Segment Open
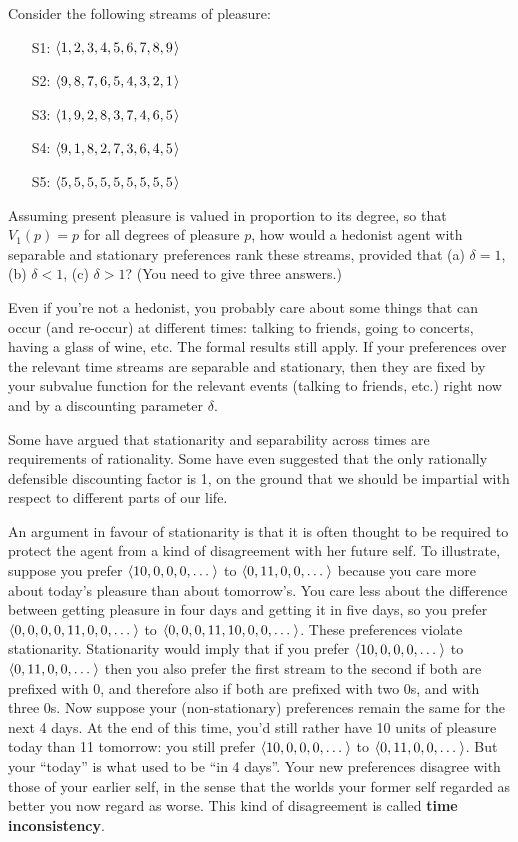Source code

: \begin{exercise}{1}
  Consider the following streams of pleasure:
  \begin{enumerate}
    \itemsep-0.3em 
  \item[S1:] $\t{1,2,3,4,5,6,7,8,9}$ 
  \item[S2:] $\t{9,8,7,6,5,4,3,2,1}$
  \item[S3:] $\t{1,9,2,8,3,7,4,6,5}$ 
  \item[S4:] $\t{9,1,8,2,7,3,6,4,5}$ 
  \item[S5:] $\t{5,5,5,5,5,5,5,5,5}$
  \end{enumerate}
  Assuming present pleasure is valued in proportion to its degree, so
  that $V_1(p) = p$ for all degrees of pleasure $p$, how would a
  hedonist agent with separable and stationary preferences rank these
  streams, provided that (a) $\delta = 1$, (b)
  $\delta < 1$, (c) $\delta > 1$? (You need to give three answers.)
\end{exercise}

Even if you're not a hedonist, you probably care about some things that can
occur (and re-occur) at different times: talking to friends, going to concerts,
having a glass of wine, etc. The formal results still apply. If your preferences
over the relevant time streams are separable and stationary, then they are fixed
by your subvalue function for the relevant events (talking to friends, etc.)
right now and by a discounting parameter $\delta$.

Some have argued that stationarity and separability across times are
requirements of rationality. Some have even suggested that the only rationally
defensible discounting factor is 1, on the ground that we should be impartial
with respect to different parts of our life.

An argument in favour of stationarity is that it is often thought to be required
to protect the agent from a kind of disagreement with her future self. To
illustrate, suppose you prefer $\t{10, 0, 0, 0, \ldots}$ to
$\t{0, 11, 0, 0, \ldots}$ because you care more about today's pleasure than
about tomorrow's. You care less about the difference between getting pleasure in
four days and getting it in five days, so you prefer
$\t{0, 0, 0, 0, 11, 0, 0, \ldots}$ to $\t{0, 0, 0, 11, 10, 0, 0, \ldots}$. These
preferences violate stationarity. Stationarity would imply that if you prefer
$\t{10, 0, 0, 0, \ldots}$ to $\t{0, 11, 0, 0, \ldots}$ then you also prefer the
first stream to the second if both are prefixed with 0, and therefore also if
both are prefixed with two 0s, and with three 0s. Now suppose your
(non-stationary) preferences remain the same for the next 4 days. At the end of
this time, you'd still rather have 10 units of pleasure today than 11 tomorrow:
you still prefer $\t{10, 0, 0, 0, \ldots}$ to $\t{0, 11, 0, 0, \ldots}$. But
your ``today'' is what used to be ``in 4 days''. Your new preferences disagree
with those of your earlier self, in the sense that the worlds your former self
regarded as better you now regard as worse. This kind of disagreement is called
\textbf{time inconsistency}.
Segment Closed
Segment Open
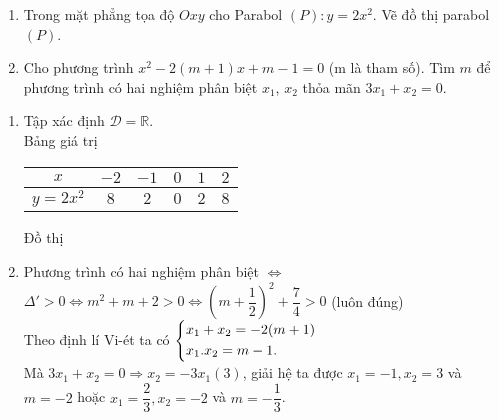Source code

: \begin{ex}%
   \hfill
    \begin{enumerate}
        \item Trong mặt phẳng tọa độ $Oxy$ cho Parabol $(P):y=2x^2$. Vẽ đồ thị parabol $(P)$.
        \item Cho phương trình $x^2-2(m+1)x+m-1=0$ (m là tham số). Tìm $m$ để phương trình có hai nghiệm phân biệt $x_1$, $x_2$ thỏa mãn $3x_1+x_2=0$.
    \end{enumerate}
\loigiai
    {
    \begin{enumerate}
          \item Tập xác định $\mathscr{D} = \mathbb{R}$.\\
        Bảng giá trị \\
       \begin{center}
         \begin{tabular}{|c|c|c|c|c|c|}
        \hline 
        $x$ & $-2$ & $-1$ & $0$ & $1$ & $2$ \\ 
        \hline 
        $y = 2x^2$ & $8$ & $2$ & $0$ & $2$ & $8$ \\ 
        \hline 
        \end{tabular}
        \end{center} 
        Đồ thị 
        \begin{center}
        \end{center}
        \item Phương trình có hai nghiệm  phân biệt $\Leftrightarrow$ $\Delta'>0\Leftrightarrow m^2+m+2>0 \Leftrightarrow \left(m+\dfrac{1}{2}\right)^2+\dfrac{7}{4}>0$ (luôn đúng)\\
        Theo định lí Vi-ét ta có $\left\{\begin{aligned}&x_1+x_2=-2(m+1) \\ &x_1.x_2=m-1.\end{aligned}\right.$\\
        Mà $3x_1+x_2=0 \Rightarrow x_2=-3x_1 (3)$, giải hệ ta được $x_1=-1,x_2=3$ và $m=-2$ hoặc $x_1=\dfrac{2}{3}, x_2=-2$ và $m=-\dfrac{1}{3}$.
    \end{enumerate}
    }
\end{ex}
Segment Closed
Segment Open
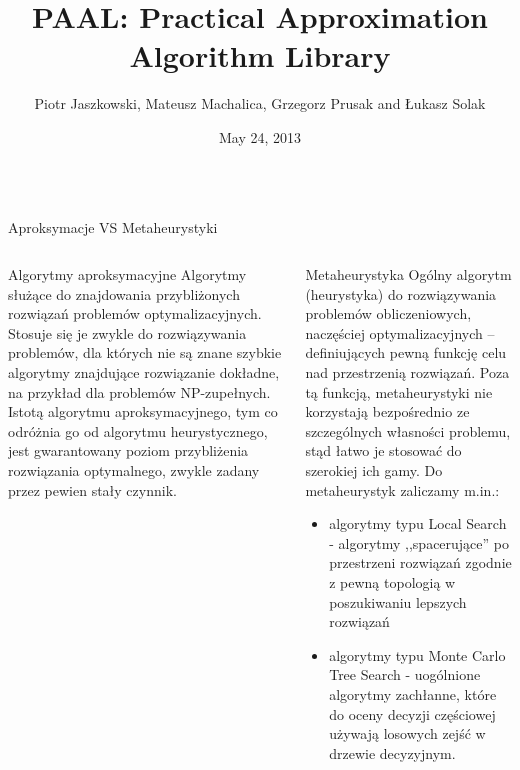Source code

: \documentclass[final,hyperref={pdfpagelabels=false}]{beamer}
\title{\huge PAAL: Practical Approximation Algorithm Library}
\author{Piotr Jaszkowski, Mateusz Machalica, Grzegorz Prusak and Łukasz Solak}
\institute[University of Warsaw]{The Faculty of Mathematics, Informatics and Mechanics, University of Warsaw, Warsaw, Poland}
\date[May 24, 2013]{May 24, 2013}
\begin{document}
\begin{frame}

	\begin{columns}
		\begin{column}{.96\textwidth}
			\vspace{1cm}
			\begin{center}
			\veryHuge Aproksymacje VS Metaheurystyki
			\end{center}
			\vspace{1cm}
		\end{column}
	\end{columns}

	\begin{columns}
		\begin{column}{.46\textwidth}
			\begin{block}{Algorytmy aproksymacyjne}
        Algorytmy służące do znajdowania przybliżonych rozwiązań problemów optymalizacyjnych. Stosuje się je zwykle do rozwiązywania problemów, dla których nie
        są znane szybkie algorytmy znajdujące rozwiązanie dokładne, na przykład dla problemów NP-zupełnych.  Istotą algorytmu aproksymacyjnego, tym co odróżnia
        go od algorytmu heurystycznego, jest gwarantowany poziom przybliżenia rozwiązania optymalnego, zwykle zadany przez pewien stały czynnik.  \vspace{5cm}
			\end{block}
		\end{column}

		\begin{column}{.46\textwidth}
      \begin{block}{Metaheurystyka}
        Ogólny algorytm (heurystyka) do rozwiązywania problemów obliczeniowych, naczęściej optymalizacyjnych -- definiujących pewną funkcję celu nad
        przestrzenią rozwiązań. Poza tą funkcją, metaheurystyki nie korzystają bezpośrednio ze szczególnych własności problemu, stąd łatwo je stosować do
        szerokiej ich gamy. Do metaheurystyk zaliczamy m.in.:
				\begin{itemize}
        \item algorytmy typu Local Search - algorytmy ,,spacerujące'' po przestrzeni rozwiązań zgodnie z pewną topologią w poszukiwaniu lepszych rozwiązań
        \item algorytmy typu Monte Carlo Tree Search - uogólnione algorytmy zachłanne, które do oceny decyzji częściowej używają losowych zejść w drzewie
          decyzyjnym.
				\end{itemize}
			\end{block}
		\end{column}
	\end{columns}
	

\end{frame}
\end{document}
Segment Closed
▸ **ASSIGNED TASK**:
When a line in the listing includes the word "pewną", report that line in full.

▸ **SOLUTION TO THIS EXERCISE**:
        Ogólny algorytm (heurystyka) do rozwiązywania problemów obliczeniowych, naczęściej optymalizacyjnych -- definiujących pewną funkcję celu nad
        \item algorytmy typu Local Search - algorytmy ,,spacerujące'' po przestrzeni rozwiązań zgodnie z pewną topologią w poszukiwaniu lepszych rozwiązań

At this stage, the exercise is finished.